An Elgin County community that stands to gain a wind farm it doesn’t want has told regulators they should count native endorsement of a project only if the bands have claims near the planned site.
Dutton Dunwich says any future renewable-energy rules should also require municipal support before any contract can be awarded.
Still steamed by a 20-turbine project awarded to Chicago-based Invenergy this month, Dutton Dunwich wants the province to do more than just tweak rules for Large Renewable Procurement (LRP) for wind, solar and water power. The Independent Electricity Systems Operator has asked for corporate and municipal feedback for the next two LRP rounds.
Under current rules, a company needs to prove it has engaged the community if it wants to win a contract. But that doesn’t mean what Dutton Dunwich thought it meant. “They talk about community engagement. All that means is public meetings,” said Mayor Cameron McWilliams.
His council has unanimously passed a resolution saying a municipality’s no should mean no and only a municipal ‘yes’ can place a project in the running.
In Dutton Dunwich, in a referendum answered by 56 per cent of voting-aged residents, 84 per cent said they didn’t want turbines.
NCC Developments – a green-energy partnership among six Northern First Nations groups – has a 10% ownership interest in the Invenergy Strong Breeze project in Dutton Dunwich.
In a letter to The Free Press NCC chief executive officer Geordi Kakepetum said the proximity of native partners should have no bearing on a project’s value.

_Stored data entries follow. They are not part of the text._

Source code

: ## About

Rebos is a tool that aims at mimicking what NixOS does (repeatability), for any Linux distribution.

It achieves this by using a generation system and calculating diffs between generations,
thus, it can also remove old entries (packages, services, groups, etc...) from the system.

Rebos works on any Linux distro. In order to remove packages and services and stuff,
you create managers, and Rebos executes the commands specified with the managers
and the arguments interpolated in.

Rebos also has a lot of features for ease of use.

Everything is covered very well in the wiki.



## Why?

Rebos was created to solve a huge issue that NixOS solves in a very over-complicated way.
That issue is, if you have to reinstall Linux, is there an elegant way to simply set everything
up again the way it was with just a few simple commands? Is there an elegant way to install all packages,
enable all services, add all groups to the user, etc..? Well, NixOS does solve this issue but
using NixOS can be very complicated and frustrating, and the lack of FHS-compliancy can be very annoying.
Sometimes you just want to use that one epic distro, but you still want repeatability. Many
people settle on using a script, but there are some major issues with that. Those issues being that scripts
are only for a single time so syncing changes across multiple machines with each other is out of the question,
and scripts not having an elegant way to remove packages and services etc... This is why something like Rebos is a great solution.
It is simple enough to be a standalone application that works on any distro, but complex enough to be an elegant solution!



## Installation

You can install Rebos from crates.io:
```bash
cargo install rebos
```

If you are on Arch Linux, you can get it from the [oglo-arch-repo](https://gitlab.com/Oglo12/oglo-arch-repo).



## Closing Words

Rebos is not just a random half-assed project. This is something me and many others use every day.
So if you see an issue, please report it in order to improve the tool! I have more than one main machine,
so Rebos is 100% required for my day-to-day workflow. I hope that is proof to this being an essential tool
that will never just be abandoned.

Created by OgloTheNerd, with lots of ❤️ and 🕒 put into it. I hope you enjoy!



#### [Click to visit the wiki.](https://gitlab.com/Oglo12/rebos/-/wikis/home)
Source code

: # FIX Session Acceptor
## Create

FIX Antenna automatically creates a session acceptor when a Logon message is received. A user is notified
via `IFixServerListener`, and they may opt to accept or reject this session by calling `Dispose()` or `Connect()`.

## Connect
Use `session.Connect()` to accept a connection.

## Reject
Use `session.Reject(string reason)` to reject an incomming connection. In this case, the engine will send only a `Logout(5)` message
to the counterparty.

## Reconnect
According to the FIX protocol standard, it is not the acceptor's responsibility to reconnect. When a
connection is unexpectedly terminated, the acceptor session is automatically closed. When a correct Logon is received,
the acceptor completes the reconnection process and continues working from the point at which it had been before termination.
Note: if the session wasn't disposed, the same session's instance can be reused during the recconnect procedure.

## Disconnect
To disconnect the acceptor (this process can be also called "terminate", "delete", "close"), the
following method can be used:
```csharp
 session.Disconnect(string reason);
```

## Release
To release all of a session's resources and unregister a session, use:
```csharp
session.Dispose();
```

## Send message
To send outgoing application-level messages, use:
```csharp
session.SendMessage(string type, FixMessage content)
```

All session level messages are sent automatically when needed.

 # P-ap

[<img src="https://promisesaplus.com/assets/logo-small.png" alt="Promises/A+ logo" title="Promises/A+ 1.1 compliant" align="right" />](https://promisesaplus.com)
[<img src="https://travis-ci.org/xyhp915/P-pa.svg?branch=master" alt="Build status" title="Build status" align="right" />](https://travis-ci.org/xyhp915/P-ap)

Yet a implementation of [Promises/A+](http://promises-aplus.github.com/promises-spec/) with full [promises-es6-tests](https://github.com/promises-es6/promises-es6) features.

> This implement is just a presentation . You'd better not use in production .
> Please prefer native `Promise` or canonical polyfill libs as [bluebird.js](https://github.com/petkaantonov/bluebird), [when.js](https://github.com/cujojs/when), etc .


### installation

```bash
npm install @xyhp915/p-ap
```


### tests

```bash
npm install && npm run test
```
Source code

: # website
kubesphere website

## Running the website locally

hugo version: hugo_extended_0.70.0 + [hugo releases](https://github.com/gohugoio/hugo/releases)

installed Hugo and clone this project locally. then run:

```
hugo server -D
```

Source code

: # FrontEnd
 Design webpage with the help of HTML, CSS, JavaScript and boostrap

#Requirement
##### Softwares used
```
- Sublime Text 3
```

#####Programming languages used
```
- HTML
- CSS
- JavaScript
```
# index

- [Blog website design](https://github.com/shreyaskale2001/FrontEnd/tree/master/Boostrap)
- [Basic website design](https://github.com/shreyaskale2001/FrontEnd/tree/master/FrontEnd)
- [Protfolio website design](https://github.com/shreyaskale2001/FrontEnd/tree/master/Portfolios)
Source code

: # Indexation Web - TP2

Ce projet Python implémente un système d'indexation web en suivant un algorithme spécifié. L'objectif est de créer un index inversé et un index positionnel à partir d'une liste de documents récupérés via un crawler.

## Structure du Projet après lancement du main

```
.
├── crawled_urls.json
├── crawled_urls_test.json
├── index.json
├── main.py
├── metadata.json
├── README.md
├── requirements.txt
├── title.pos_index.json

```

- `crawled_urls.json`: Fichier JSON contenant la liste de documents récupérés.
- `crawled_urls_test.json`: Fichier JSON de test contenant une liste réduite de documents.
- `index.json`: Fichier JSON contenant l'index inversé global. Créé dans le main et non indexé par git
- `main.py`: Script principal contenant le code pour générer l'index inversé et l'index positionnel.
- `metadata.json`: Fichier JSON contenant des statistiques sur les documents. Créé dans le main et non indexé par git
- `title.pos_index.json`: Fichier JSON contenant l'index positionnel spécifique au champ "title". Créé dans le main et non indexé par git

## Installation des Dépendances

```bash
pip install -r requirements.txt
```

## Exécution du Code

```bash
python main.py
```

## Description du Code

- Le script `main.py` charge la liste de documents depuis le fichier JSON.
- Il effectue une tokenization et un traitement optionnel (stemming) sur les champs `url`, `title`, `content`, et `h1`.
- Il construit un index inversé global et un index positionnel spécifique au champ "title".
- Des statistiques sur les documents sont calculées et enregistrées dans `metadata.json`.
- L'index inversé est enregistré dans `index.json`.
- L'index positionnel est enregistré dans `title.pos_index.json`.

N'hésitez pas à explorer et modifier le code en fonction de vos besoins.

NCC’s revenue from this project will help First Nations develop remote solar microgrids and reduce dependence on diesel, it says.
Dutton Dunwich also wants to know why some projects were selected and others rejected. “As elected officials, we are supposed to be transparent . . . but it doesn’t seem to work at a provincial level,” McWilliams said.
The six northern First Nations are hundreds of kilometres northwest of Dutton Dunwich.
But there is precedent for green-energy contracts with aboriginal support far from where the power would be generated: A solar project in Ryerson Twp west of Algonquin Park is backed by Missanabie Cree First Nation near Sault Ste. Marie; a hydro-electric project on the Trenton Locks near Belleville has backing from Dokis First Nation west of North Bay; and Invenergy’s solar contract at Lake Simcoe Airport also has support from the NCC in Ontario’s northwest.
NCC says Dutton Dunwich should be proud to be part of the greening of Ontario.
And, it notes, Dutton Dunwich will see economic benefit from the $150-million development: 150 construction jobs, plus local suppliers providing many of the materials; and tax revenue in excess of $4 million during the 20 years of the contract.
McWilliams said the province limits tax assessments of turbines to about one-fiftieth of their actual value. “I’m not disputing there’s some tax revenue but it’s not significant.”
Neighbouring Malahide Township offered to be a host site to turbines but the bidder there was unsuccessful.
IESO has said bidders were chosen based on a formula that includes native involvement, pricing, nearby energy needs and proximity to electrical connections.
Turbines have been a flashpoint in Southwestern Ontario, where opponents have criticized a process that minimizes local decision-making. Others worry about possible health effects of turbines on people and migrating birds.